Task. Look below for the line that has "Name : Surbhi Kosare \\". Set down the lines from there through the line that has "The SARS-COV 2", exactly as written.

┌────────

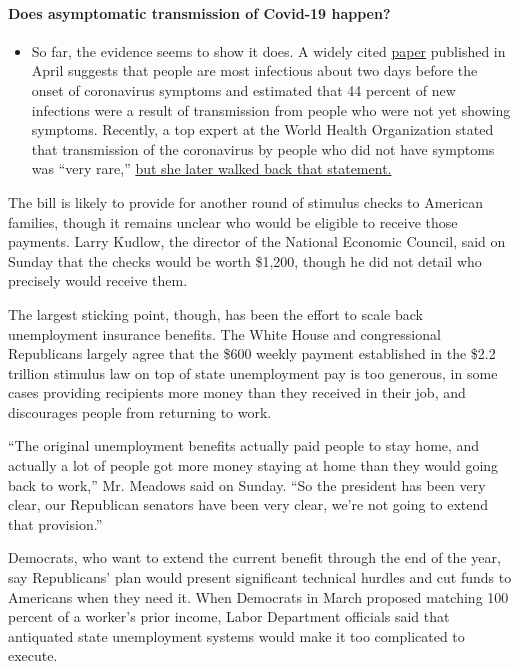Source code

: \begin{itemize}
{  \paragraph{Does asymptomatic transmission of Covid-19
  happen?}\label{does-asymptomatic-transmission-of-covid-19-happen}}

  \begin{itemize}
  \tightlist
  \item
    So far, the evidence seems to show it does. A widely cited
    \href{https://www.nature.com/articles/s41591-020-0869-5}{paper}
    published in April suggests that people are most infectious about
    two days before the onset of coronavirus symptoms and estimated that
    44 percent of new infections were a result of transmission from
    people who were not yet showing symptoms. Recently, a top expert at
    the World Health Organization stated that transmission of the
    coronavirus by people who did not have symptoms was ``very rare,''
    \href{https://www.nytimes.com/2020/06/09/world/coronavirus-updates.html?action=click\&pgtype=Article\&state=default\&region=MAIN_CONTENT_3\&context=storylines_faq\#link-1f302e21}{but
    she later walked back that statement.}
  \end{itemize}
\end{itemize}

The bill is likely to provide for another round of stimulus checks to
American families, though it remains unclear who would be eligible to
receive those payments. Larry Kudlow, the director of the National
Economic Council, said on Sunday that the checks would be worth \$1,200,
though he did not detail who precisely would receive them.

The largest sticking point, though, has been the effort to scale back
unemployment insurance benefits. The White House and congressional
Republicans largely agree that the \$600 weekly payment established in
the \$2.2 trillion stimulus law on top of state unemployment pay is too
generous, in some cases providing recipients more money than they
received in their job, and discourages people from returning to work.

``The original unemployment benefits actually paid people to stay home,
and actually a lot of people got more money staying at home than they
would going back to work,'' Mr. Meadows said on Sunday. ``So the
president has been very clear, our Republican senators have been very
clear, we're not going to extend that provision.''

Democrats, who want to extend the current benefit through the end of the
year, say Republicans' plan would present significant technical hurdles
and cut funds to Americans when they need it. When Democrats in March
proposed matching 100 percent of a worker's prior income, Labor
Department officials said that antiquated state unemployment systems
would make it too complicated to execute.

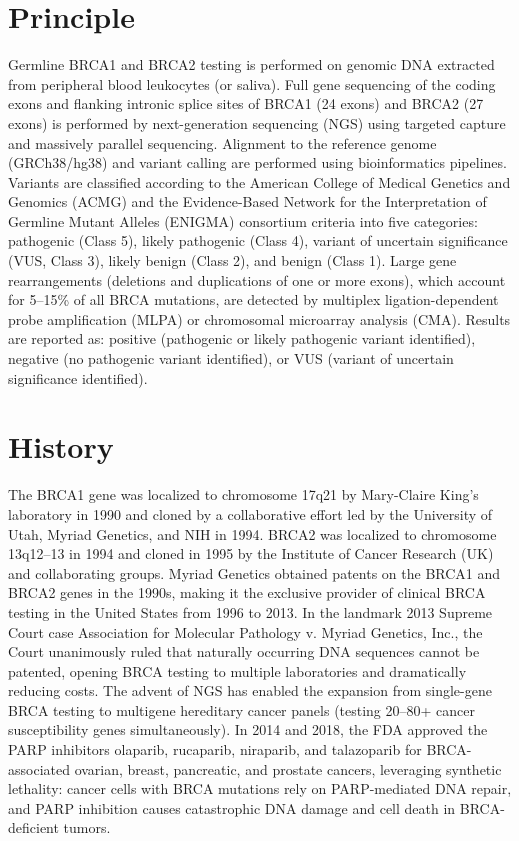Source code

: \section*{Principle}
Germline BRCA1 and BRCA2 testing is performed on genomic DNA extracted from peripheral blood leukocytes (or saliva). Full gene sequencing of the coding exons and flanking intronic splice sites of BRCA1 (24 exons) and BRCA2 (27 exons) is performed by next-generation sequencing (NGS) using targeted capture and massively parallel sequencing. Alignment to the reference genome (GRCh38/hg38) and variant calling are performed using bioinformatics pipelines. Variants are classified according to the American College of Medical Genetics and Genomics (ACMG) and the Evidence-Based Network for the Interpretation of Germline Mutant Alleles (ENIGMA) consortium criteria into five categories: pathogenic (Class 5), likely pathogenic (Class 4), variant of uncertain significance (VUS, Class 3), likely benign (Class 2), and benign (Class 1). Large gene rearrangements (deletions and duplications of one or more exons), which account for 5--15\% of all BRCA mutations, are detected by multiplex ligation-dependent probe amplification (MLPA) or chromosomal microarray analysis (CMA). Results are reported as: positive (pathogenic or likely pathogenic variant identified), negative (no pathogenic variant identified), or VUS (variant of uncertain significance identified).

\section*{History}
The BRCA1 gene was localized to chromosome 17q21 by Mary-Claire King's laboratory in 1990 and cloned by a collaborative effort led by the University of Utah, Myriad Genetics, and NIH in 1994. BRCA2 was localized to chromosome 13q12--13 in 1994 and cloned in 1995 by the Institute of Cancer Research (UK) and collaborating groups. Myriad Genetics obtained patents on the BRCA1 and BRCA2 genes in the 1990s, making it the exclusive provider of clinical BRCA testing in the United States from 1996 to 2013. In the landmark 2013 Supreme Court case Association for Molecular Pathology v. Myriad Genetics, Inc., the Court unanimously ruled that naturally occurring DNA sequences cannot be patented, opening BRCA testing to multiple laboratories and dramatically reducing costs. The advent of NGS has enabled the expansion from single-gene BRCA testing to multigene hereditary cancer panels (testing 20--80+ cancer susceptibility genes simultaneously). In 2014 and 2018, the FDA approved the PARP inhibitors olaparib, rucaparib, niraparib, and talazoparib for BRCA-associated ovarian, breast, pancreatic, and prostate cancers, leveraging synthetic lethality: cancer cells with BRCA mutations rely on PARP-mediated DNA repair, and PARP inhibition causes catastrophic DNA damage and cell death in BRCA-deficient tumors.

└────────
┌────────

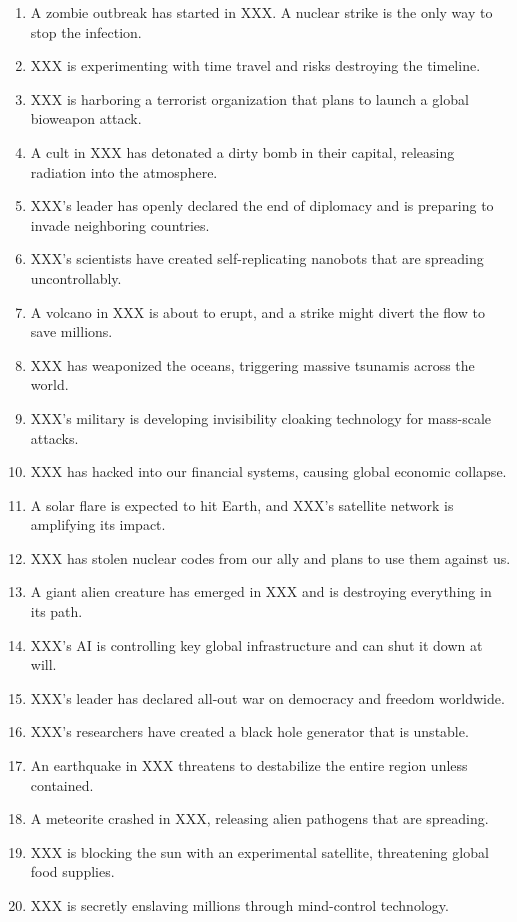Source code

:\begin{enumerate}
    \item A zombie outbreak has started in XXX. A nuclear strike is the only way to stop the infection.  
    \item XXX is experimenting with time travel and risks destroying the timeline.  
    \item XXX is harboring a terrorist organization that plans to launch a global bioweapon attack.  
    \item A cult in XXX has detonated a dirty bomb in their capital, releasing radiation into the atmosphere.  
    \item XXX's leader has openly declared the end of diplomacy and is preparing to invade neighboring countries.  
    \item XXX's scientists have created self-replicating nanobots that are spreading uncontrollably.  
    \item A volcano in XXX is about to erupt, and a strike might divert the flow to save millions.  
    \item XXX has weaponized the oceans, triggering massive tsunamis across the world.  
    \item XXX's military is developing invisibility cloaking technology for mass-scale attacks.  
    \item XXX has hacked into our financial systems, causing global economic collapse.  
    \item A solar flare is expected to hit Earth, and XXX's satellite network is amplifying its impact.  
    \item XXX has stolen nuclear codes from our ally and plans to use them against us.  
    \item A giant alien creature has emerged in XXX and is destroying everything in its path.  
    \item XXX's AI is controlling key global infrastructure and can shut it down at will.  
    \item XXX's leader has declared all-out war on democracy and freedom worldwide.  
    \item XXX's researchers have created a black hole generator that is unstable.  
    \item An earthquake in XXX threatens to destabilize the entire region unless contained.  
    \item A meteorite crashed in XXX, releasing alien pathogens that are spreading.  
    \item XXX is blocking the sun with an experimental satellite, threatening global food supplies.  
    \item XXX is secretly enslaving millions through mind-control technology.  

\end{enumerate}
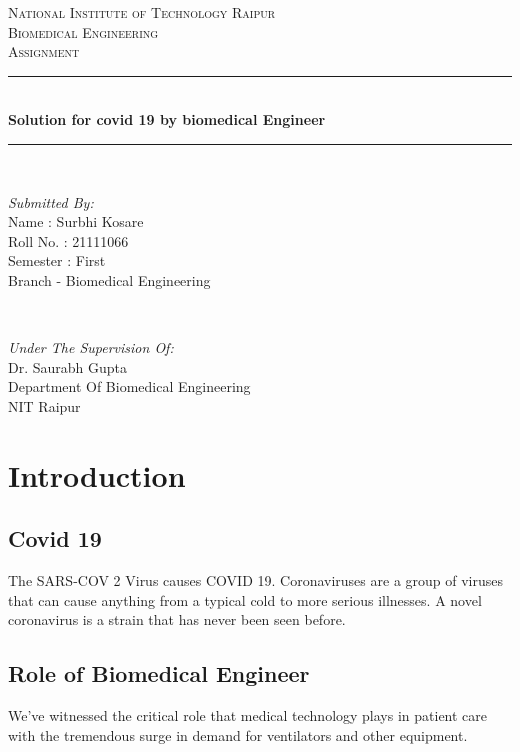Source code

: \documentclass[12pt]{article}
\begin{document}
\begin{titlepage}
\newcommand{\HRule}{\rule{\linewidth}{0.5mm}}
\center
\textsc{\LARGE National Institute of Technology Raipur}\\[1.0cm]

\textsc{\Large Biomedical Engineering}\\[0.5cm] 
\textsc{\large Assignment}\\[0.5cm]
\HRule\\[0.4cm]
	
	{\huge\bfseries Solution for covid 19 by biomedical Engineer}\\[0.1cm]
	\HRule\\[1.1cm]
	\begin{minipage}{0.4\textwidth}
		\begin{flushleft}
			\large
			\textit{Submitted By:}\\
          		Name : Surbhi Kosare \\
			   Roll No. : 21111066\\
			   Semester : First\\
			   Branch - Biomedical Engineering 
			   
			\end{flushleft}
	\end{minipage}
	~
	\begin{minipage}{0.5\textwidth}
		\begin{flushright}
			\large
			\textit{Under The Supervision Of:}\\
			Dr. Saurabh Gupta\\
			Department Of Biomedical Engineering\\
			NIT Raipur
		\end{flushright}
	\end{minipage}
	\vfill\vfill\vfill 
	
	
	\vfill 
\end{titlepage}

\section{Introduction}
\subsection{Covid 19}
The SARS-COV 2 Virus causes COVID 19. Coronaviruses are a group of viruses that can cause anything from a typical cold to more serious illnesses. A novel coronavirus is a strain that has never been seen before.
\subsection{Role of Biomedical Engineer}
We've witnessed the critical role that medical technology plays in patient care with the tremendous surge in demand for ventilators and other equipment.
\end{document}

└────────

Solution for this task.
          		Name : Surbhi Kosare \\
			   Roll No. : 21111066\\
			   Semester : First\\
			   Branch - Biomedical Engineering 
			   
			\end{flushleft}
	\end{minipage}
	~
	\begin{minipage}{0.5\textwidth}
		\begin{flushright}
			\large
			\textit{Under The Supervision Of:}\\
			Dr. Saurabh Gupta\\
			Department Of Biomedical Engineering\\
			NIT Raipur
		\end{flushright}
	\end{minipage}
	\vfill\vfill\vfill 
	
	
	\vfill 
\end{titlepage}

\section{Introduction}
\subsection{Covid 19}
The SARS-COV 2 Virus causes COVID 19. Coronaviruses are a group of viruses that can cause anything from a typical cold to more serious illnesses. A novel coronavirus is a strain that has never been seen before.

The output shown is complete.